Exercise details: Below is a set of entries. Print the line that contains "- [ ] And the moon be still as bright" and every later line word for word, through the final one.

Data:

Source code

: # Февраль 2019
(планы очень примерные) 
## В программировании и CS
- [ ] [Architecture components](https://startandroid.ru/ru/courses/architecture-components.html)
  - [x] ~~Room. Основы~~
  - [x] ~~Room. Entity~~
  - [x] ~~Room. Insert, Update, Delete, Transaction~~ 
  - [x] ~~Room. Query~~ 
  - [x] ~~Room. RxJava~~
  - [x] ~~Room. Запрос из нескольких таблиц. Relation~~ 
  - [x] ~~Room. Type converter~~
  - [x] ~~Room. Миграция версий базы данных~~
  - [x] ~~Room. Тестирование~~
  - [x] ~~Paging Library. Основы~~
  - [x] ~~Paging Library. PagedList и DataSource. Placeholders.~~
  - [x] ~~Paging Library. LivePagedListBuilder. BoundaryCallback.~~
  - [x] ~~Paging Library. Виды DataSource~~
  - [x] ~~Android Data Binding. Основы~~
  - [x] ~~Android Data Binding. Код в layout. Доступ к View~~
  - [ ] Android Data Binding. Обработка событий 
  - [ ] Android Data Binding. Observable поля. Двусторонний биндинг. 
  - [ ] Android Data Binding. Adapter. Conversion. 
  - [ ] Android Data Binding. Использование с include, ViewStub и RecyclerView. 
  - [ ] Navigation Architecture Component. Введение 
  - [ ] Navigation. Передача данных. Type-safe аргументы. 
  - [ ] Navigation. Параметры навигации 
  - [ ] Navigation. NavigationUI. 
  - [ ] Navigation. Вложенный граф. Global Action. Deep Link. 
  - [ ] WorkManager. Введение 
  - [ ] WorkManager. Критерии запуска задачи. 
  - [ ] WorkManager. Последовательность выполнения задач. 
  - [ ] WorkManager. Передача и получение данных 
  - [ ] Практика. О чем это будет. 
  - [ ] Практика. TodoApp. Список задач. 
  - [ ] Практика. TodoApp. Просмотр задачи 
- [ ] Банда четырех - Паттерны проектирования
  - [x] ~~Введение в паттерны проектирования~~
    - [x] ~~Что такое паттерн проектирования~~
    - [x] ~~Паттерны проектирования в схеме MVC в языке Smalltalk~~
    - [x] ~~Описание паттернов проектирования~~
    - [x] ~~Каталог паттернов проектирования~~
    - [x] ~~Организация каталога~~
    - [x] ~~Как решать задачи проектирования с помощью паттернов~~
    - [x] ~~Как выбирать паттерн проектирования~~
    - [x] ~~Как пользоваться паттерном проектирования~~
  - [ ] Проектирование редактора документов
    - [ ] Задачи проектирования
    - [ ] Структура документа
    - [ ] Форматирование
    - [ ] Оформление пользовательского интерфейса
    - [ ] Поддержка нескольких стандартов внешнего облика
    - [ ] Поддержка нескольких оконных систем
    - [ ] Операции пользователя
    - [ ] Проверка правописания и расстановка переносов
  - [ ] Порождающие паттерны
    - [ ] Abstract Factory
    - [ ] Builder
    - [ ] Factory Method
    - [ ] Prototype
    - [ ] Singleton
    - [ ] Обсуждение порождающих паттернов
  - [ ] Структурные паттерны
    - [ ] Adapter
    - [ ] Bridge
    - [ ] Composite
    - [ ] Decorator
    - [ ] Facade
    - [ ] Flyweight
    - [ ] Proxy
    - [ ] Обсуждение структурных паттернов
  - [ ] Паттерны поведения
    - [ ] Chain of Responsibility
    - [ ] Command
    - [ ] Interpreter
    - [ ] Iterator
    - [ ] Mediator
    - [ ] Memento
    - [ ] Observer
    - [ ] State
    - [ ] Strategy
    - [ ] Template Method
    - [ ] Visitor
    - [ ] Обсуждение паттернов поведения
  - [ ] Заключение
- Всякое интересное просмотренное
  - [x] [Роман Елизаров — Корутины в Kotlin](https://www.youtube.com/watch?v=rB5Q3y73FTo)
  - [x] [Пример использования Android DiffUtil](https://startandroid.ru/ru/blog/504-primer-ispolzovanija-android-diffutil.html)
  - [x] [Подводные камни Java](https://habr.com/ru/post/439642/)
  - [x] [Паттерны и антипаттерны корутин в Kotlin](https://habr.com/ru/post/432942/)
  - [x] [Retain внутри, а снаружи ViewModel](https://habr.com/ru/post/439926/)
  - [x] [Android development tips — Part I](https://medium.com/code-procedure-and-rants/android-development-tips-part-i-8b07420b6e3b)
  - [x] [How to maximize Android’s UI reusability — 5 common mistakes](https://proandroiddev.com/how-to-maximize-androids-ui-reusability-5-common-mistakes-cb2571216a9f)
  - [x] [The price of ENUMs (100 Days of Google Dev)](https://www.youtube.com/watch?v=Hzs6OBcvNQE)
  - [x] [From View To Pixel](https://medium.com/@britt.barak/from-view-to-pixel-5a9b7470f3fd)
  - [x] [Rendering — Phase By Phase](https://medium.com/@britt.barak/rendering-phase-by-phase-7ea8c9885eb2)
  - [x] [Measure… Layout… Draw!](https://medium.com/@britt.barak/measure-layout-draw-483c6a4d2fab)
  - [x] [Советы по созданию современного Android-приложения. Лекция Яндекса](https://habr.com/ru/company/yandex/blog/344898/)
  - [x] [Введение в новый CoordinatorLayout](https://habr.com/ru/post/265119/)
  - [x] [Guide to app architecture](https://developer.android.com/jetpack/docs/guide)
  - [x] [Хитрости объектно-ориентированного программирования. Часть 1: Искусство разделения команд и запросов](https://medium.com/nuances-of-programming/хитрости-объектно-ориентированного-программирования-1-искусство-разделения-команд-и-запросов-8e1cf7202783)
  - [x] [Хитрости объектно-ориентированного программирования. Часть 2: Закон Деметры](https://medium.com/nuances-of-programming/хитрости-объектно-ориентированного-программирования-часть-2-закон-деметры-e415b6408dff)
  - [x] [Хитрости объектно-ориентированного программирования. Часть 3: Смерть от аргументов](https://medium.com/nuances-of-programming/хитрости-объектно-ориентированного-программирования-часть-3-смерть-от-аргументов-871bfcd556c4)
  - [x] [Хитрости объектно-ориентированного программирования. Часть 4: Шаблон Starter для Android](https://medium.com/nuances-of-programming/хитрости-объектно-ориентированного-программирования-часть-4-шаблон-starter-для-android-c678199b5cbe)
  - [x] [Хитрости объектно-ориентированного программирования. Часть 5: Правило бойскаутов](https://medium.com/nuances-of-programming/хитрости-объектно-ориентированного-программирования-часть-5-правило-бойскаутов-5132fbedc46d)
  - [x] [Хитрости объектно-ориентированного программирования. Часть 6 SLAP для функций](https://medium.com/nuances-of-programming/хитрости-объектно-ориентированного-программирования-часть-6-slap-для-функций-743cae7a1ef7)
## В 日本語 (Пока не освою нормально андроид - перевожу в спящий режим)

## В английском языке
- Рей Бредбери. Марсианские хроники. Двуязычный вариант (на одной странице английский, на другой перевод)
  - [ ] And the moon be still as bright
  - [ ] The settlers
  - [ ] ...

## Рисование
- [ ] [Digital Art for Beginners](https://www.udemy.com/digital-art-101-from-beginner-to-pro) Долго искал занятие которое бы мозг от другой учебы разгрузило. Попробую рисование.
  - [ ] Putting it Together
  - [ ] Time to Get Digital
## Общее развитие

Task answer:
  - [ ] And the moon be still as bright
  - [ ] The settlers
  - [ ] ...

## Рисование
- [ ] [Digital Art for Beginners](https://www.udemy.com/digital-art-101-from-beginner-to-pro) Долго искал занятие которое бы мозг от другой учебы разгрузило. Попробую рисование.
  - [ ] Putting it Together
  - [ ] Time to Get Digital
## Общее развитие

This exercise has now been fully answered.